Saturday, 17 April 2010

What would entirely new football grounds built circa 1960 or circa 1970 have looked like?

Despite the odd burst of invention - Chelsea's West Stand, built specifically to target the smart metropolitan bourgeoisie but fatally opened in 1974, precisely the time that class was decisively scared off football until the 1990s, and almost bringing the club down for good during the decade in between, springs irresistibly to mind - we all know that many British football grounds were largely frozen in time between an era of municipal/parochial (delete according to opinion) civic pride, in which football crowds were supposed to fit in an organic identity which was ultimately little more than an evolved feudalism transplanted to industrial Britain, and the era of mass psychological and cultural privatisation.

The fact that, during the long years in between, the old identities curdled away almost to nothing and simply could not cope with the new world coming - so could only reduce themselves to the racism and thuggery that put so many off football in the 1980s - has been repeated far too often to need going over again here. But what has been intriguing me recently is what would have happened had the development of football grounds not been largely held back, except in isolated, piecemeal fashion here and there, for so long. It's easy to imagine a generation of stadia built circa 1960 with a certain sort of "Macmillan Pride" design - that particular 1961 stand at (heartbreakingly) Hillsborough that Simon Inglis specifically compared to Yuri Gagarin's journey beyond springs to mind - but what particularly intrigues me is what might have happened later in the 1960s and into the early 1970s. Might a generation who are consensually and rather lazily mocked today as "autocratic socialists" have considered football an ideal platform for the mass education (cynics would loadedly - and, yes, that is a pun - say "re-education") of the working class, and designed uncompromisingly brutalist football grounds? How would fans have taken to them, and how would both the grounds themselves and their reputation have survived the decades to come? Would they have gone the way of the Tricorn or would at least some of them have come to be regarded as modernist classics, perhaps with one being listed and symbolically surviving a la Craven Cottage?

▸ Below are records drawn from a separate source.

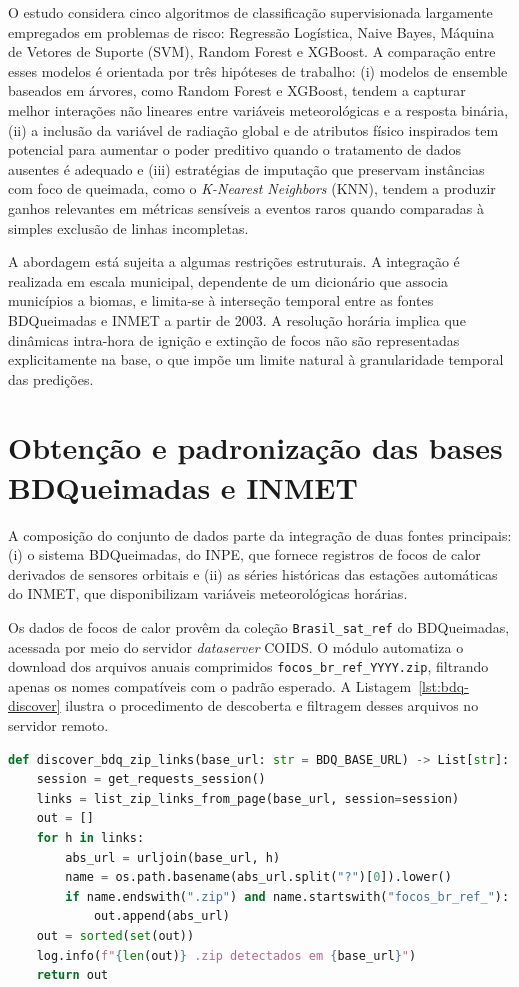 O estudo considera cinco algoritmos de classificação supervisionada largamente empregados em problemas de risco: Regressão Logística, Naive Bayes, Máquina de Vetores de Suporte (SVM), Random Forest e XGBoost. A comparação entre esses modelos é orientada por três hipóteses de trabalho: (i) modelos de ensemble baseados em árvores, como Random Forest e XGBoost, tendem a capturar melhor interações não lineares entre variáveis meteorológicas e a resposta binária, (ii) a inclusão da variável de radiação global e de atributos físico inspirados tem potencial para aumentar o poder preditivo quando o tratamento de dados ausentes é adequado e (iii) estratégias de imputação que preservam instâncias com foco de queimada, como o \textit{K-Nearest Neighbors} (KNN), tendem a produzir ganhos relevantes em métricas sensíveis a eventos raros quando comparadas à simples exclusão de linhas incompletas.

A abordagem está sujeita a algumas restrições estruturais. A integração é realizada em escala municipal, dependente de um dicionário que associa municípios a biomas, e limita-se à interseção temporal entre as fontes BDQueimadas e INMET a partir de 2003. A resolução horária implica que dinâmicas intra-hora de ignição e extinção de focos não são representadas explicitamente na base, o que impõe um limite natural à granularidade temporal das predições.

\section{Obtenção e padronização das bases BDQueimadas e INMET}
\label{sec:obtencao-dados}

A composição do conjunto de dados parte da integração de duas fontes principais: (i) o sistema BDQueimadas, do INPE, que fornece registros de focos de calor derivados de sensores orbitais e (ii) as séries históricas das estações automáticas do INMET, que disponibilizam variáveis meteorológicas horárias.

Os dados de focos de calor provêm da coleção \texttt{Brasil\_sat\_ref} do BDQueimadas, acessada por meio do servidor \textit{dataserver} COIDS. O módulo  automatiza o download dos arquivos anuais comprimidos \texttt{focos\_br\_ref\_YYYY.zip}, filtrando apenas os nomes compatíveis com o padrão esperado. A Listagem~\ref{lst:bdq-discover} ilustra o procedimento de descoberta e filtragem desses arquivos no servidor remoto.

\begin{lstlisting}[language=Python, caption={Descoberta e filtragem de arquivos anuais no BDQueimadas}, label={lst:bdq-discover}]
def discover_bdq_zip_links(base_url: str = BDQ_BASE_URL) -> List[str]:
    session = get_requests_session()
    links = list_zip_links_from_page(base_url, session=session)
    out = []
    for h in links:
        abs_url = urljoin(base_url, h)
        name = os.path.basename(abs_url.split("?")[0]).lower()
        if name.endswith(".zip") and name.startswith("focos_br_ref_"):
            out.append(abs_url)
    out = sorted(set(out))
    log.info(f"{len(out)} .zip detectados em {base_url}")
    return out
\end{lstlisting}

Their full implications would not have sat comfortably with the game's new masters. Sky are equally desperate and equally determined to hide all hints of both late Victorian and early 20th Century paternalistic provincialism and 60s/70s socialism, albeit for slightly different reasons. A large part of me wishes that Sky had had a brutalist legacy to live with, which might have been even harder to reconcile with neoliberalism than the Saltergates and Field Mills. I'd be interested in anyone else's views on this particular piece of alternative history, especially from those who really do know this territory.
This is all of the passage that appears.